It seems to me that it's time for a reality check for those that have a marine tank. Over the last few months, the number of people jumping into the marine hobby has been unbelievable, and the reality check is that well over half should not even have their tank setup yet. Your "learn-as-you-go" approach has set you up for disaster. Ok, now that I have your attention and probably have some of you on the defensive, I'll explain myself.

I read over and over the following statement in posts "The tank has been running for (1-4) months and all is well." The reality is that "all is well" but only so far. A 4 month old marine tank is a very very young tank. Marine tanks are not instantly stable after they cycle, they take time to mature. The fact is, it takes 1-2 years for a marine tank to mature, and even then it is still maturing. I have seen a 1.5 year old reef tank crash, and it was carefully maintained by people who had years and years of experience in the hobby. Starting a single thread and asking a few questions on it and then reading a couple of articles does not constitute sufficient research before jumping in.

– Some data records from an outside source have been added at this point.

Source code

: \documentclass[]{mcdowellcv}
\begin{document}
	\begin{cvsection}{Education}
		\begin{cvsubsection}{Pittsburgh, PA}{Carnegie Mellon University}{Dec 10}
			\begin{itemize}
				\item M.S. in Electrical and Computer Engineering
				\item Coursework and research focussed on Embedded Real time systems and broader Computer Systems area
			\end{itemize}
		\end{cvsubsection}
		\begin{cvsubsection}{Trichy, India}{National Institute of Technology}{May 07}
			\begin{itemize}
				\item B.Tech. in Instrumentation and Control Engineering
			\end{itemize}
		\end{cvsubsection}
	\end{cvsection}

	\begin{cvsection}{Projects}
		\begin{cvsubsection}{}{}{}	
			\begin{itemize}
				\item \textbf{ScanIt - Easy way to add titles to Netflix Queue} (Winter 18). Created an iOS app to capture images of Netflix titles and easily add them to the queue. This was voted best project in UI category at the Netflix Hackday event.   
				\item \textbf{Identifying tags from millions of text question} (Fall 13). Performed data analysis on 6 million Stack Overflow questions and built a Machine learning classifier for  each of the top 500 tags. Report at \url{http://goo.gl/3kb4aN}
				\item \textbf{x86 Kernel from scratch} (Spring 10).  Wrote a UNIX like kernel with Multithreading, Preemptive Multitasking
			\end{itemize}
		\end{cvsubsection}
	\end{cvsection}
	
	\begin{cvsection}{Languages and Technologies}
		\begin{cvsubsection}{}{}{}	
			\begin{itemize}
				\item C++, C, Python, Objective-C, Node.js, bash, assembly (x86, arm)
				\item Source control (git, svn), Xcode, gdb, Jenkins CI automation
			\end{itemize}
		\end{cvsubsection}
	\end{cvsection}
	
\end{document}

When I started my 125gal reef, I joined a forum that was devoted entirely to marine tanks. I posted my plans and then revised them over and over and over again as I received helpful advice. I posted over 750 times in a 1 month period asking questions of one of the most brilliant and most experienced reef keepers in the US. Besides that, I went back through every single issue (2 years worth) of my Tropical Fish Hobbyist magazines and I read the SW Q&A sections entirely along with every article about salt water in them as well. I picked up books, I browsed websites, and I picked brains locally. All in all, I did nearly 2 years worth of research before I put the first drop of salt water in that tank. Now my tank is not yet a year old, but it is doing very well, but I also have the knowledge that I've done things right and that it should continue to do so. I have done the reading and I understand the complexity of the environment contained within that tank. I see something happening and I understand why, I don't have to run to a forum to ask what is happening. In a marine tank, what you do during setup can have an effect 10-12 months even 2 years or more down the road. You need to know exactly what you are doing before you start. Some of you can't even figure out why you have the algae you have in a 1-2 month old tank.

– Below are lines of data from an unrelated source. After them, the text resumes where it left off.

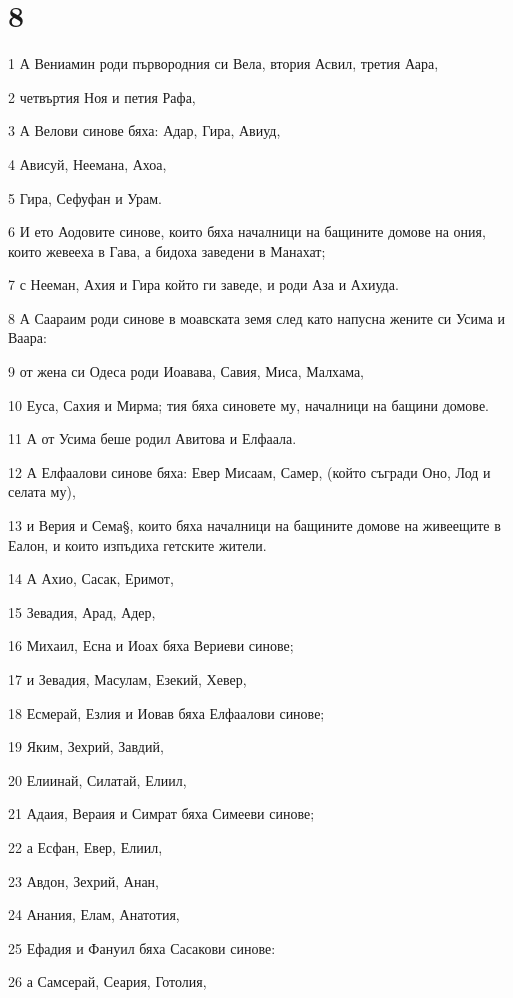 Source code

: \chapter{8}

\par 1 А Вениамин роди първородния си Вела, втория Асвил, третия Аара,
\par 2 четвъртия Ноя и петия Рафа,
\par 3 А Велови синове бяха: Адар, Гира, Авиуд,
\par 4 Ависуй, Неемана, Ахоа,
\par 5 Гира, Сефуфан и Урам.
\par 6 И ето Аодовите синове, които бяха началници на бащините домове на ония, които жевееха в Гава, а бидоха заведени в Манахат;
\par 7 с Нееман, Ахия и Гира който ги заведе, и роди Аза и Ахиуда.
\par 8 А Саараим роди синове в моавската земя след като напусна жените си Усима и Ваара:
\par 9 от жена си Одеса роди Иоавава, Савия, Миса, Малхама,
\par 10 Еуса, Сахия и Мирма; тия бяха синовете му, началници на бащини домове.
\par 11 А от Усима беше родил Авитова и Елфаала.
\par 12 А Елфаалови синове бяха: Евер Мисаам, Самер, (който съгради Оно, Лод и селата му),
\par 13 и Верия и Сема§, които бяха началници на бащините домове на живеещите в Еалон, и които изпъдиха гетските жители.
\par 14 А Ахио, Сасак, Еримот,
\par 15 Зевадия, Арад, Адер,
\par 16 Михаил, Есна и Иоах бяха Вериеви синове;
\par 17 и Зевадия, Масулам, Езекий, Хевер,
\par 18 Есмерай, Езлия и Иовав бяха Елфаалови синове;
\par 19 Яким, Зехрий, Завдий,
\par 20 Елиинай, Силатай, Елиил,
\par 21 Адаия, Вераия и Симрат бяха Симееви синове;
\par 22 а Есфан, Евер, Елиил,
\par 23 Авдон, Зехрий, Анан,
\par 24 Анания, Елам, Анатотия,
\par 25 Ефадия и Фануил бяха Сасакови синове:
\par 26 а Самсерай, Сеария, Готолия,
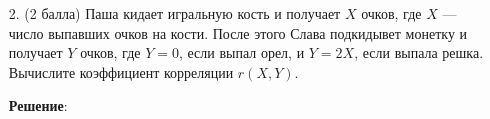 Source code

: \documentclass{article}
\begin{document}
\begin{enumerate}





\item[2.] (2 балла) Паша кидает игральную кость и получает $X$ очков, где $X$ — число выпавших очков на кости. После этого Слава подкидывет монетку и получает $Y$ очков, где $Y = 0$, если выпал орел, и $Y = 2X$, если выпала решка. Вычислите коэффициент корреляции $r(X, Y)$.

\textbf{Решение}:


\end{enumerate}
\end{document}

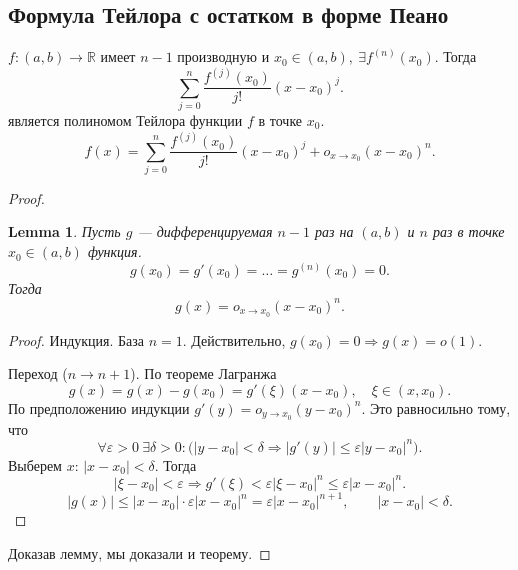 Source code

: \documentclass[11pt]{book}
\newcommand{\R}{\mathbb{R}}
\renewcommand{\le}{\leqslant}
\theoremstyle{definition}
\theoremstyle{plain}
\theoremstyle{plain}
\newtheorem*{lm}{Lemma}
\theoremstyle{definition}
\theoremstyle{remark}
\begin{document}
\subsection{Формула Тейлора с остатком в форме Пеано}
\begin{thm}
    $ f: (a, b) \to  \R$ имеет $ n-1$ производную и $ x_0 \in (a, b), ~ \exists f^{(n)}(x_0)$.
    Тогда 
    \[
	\sum_{j=0}^{n} \frac{f^{(j)}(x_0)}{j!} (x-x_0)^{j} 
    .\] 
    является полиномом Тейлора функции $ f$ в точке $ x_0$.
    \[
	f(x) = 	\sum_{j=0}^{n} \frac{f^{(j)}(x_0)}{j!} (x-x_0)^{j}  + o_{x \to  x_0} (x-x_0)^{n}
    .\] 
\end{thm}
\begin{proof}
    \begin{lm}
	Пусть $ g$ --- дифференцируемая $ n-1$ раз на $(a, b)$ и $ n$ раз в точке $ x_0 \in (a, b)$ функция. \[
	    g(x_0) = g'(x_0) = \ldots = g^{(n)}(x_0) = 0
	.\]  
	Тогда \[
	    g(x) = o_{x \to  x_0}(x-x_0)^{n}
	.\] 
    \end{lm}
    \begin{proof}
	Индукция. База $ n = 1$. Действительно, $ g(x_0) = 0 \Longrightarrow  g(x) = o(1)$.

	Переход ($ n \to n+1$). По теореме Лагранжа \[
	    g(x) = g(x) - g(x_0) = g'(\xi)(x-x_0), \quad \xi \in (x, x_0)
	.\] 
	По предположению индукции $ g'(y) = o_{y \to  x_0}(y-x_0)^{n}$. Это равносильно тому, что
	\[
	    \forall \varepsilon >0 ~ \exists \delta >0 : \bigl(|y-x_0|<\delta \Longrightarrow |g'(y)| \le \varepsilon |y-x_0|^{n}\bigr)
	.\] 
	Выберем $ x$:  $ |x - x_0| < \delta$. Тогда
	\[
	    |\xi - x_0| < \varepsilon  \Longrightarrow g'(\xi) < \varepsilon |\xi - x_0|^{n} \le \varepsilon |x-x_0|^{n}
	.\] 
	\[
	    |g(x)| \le |x-x_0|\cdot \varepsilon |x - x_0|^{n} = \varepsilon |x -x_0|^{n+1}, \qquad |x - x_0| < \delta
	.\] 
    \end{proof}
    Доказав лемму, мы доказали и теорему.
\end{proof}
\end{document}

The "learn-as-you-go" method creates a serious danger, it allows you to do something wrong and not have any immediate consequences. This creates a false sense of security, because you may very well have a problem 2 months down the road. Example: You have a 20 gal tank and you look at it and it is crawling with Pods so you think "great, I have a large pod population, I can support a Mandarin." So you go out and buy that mandarin. 4 Months later you have an emaciated Mandarin dead on the bottom of your tank one morning, no pods in the tank and you can't figure out what went wrong. Another example; you have a 1 month old 20-30 gal tank and you see all kinds of algae on the back wall so you go buy a lawnmower blenny to eat it. 6 months later you have a very clean back wall and no lawnmower blenny and you are completely surprised.

This danger also leads to another major problem, that false sense of security and serious lack of understanding leads you to think you know what you are doing and that you have done things right. That confidence leads you to tell others that doing it your way works great. The sad reality is, in a year, you could very well end up out of the marine hobby due to discouragement because your tank has problems that you don't understand and can't seem to fix, and everyone that has followed the pied piper will be in the same situation.

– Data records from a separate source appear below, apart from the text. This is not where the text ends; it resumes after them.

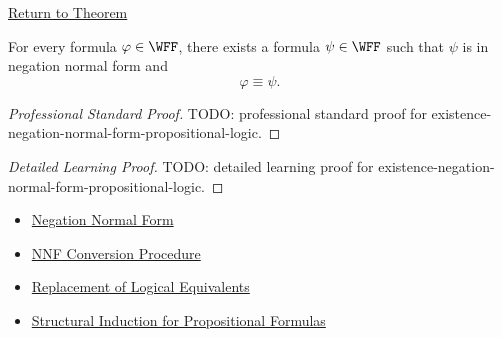 \newpage
{}
\label{prf:existence-negation-normal-form-propositional-logic}

\begin{remark*}[Return]
\hyperref[thm:existence-negation-normal-form-propositional-logic]{Return to Theorem}
\end{remark*}

\begin{theorem*}
For every formula \(\varphi\in\WFF\), there exists a formula \(\psi\in\WFF\)
such that \(\psi\) is in negation normal form and
\[
\varphi\equiv\psi.
\]
\end{theorem*}

\begin{proof}[Professional Standard Proof]
\LRAProofBodyStart
TODO: professional standard proof for existence-negation-normal-form-propositional-logic.
\end{proof}

\begin{proof}[Detailed Learning Proof]
\LRAProofBodyStart
TODO: detailed learning proof for existence-negation-normal-form-propositional-logic.
\end{proof}

\begin{remark*}
\end{remark*}

\begin{dependencies}
\begin{itemize}
  \item \hyperref[def:negation-normal-form-propositional-logic]{Negation Normal Form}
  \item \hyperref[def:nnf-conversion-procedure-propositional-logic]{NNF Conversion Procedure}
  \item \hyperref[thm:replacement-of-logical-equivalents-propositional-logic]{Replacement of Logical Equivalents}
  \item \hyperref[thm:structural-induction-propositional-formulas]{Structural Induction for Propositional Formulas}
\end{itemize}
\end{dependencies}

\clearpage
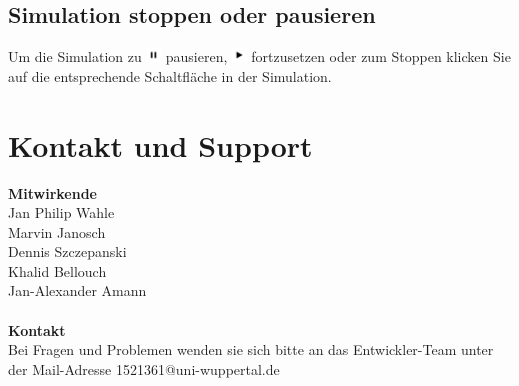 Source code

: \documentclass[11pt,a4paper]{article}
\begin{document}
\subsection{Simulation stoppen oder pausieren}
Um die Simulation zu \includegraphics[height=11pt]{icon/pause} pausieren, \includegraphics[height=11pt]{icon/resume_play} fortzusetzen oder zum Stoppen klicken Sie auf die entsprechende Schaltfläche in der Simulation.
\newpage
\section{Kontakt und Support}
\textbf{Mitwirkende} \\ 
Jan Philip Wahle \\
Marvin Janosch \\
Dennis Szczepanski \\
Khalid Bellouch \\
Jan-Alexander Amann \\
\\
\textbf{Kontakt} \\ 
Bei Fragen und Problemen wenden sie sich bitte an das Entwickler-Team unter der Mail-Adresse 1521361@uni-wuppertal.de
\end{document}
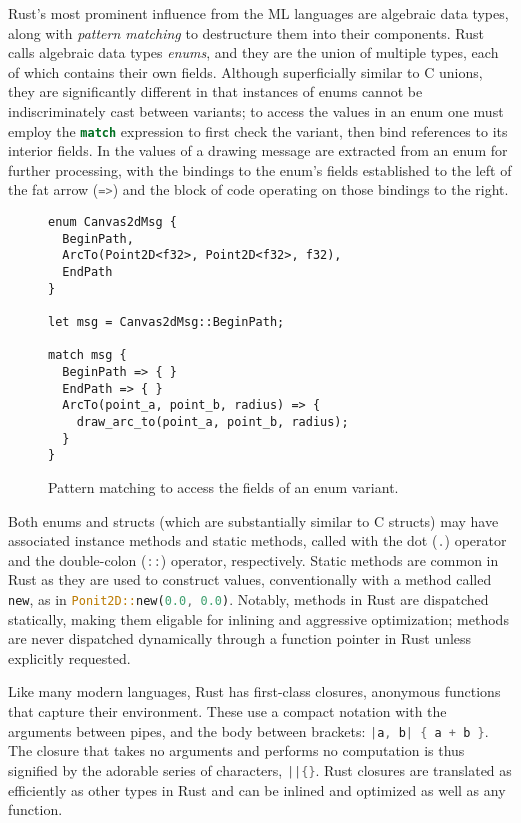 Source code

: Rust's most prominent influence from the ML languages are algebraic data types,
along with \emph{pattern matching} to destructure
them into their components. Rust calls algebraic data types \emph{enums},
and they are the union of multiple types,
each of which contains their own fields. Although superficially
similar to C unions, they are significantly different in that
instances of enums cannot be indiscriminately cast between
variants; to access the values in an enum one must employ the \lstinline[language=Rust]{match}
expression to first check the variant, then bind references
to its interior fields. In  the values of
a drawing message are extracted from an enum for further processing,
with the bindings to the enum's fields established to the left of the
fat arrow (\lstinline[language=Rust]{=>}) and the block of code operating
on those bindings to the right.

\begin{figure}
\begin{lstlisting}
enum Canvas2dMsg {
  BeginPath,
  ArcTo(Point2D<f32>, Point2D<f32>, f32),
  EndPath
}

let msg = Canvas2dMsg::BeginPath;

match msg {
  BeginPath => { }
  EndPath => { }
  ArcTo(point_a, point_b, radius) => {
    draw_arc_to(point_a, point_b, radius);
  }
}
\end{lstlisting}
  \caption{Pattern matching to access the fields of an enum variant.}
  \label{fig:enums}
\end{figure}

Both enums and structs (which are substantially similar to C structs)
may have associated instance methods and static methods, called with the dot
(\lstinline[language=Rust]{.}) operator and the double-colon
(\lstinline[language=Rust]{::}) operator, respectively.
Static methods are common in Rust as they are used to construct
values, conventionally with a method called
\lstinline[language=Rust]{new}, as in
\lstinline[language=Rust]{Ponit2D::new(0.0, 0.0)}.
Notably, methods in Rust are dispatched statically, making them
eligable for inlining and aggressive optimization; methods are never
dispatched dynamically through a function pointer in Rust unless
explicitly requested.

Like many modern languages, Rust has first-class closures,
anonymous functions that capture their environment. These
use a compact notation with the arguments between pipes,
and the body between brackets: \lstinline[language=Rust]~|a, b| { a + b }~.
The closure that takes no arguments and performs no computation is
thus signified by the adorable series of characters, \lstinline[language=Rust]~||{}~.
Rust closures are translated as efficiently as other types
in Rust and can be inlined and optimized as well as any function.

There are those of you here that I applaud, you want a marine tank but recoginze that you shouldn't have one yet because you understand you are not ready for one. There are those of you that have a marine tank and have done all the proper research and preparation, and you will succeed. But, for the rest of you that have done the "learn-as-you-go" method, please, do others a favor and do not encourage them to do as you have done. You may think my examples have been extreme, I assure you, they are not, they are quite real. When we tell you that "nothing good happens fast in a marine tank" we mean it. When we say "stock slowly" that doesn't mean it takes you 2 months to reach full stocking level. My tank is 11 months old now and it is not yet fully stocked.

The unfortunate part of this post is this, too many of you will look at it and say "that's not me, that's not what I've done" when in reality it is you and that is what you are doing. I can only think of 1 or 2 marine tanks started in the last 3-4 months by members of this site that have been done right, and they will succeed.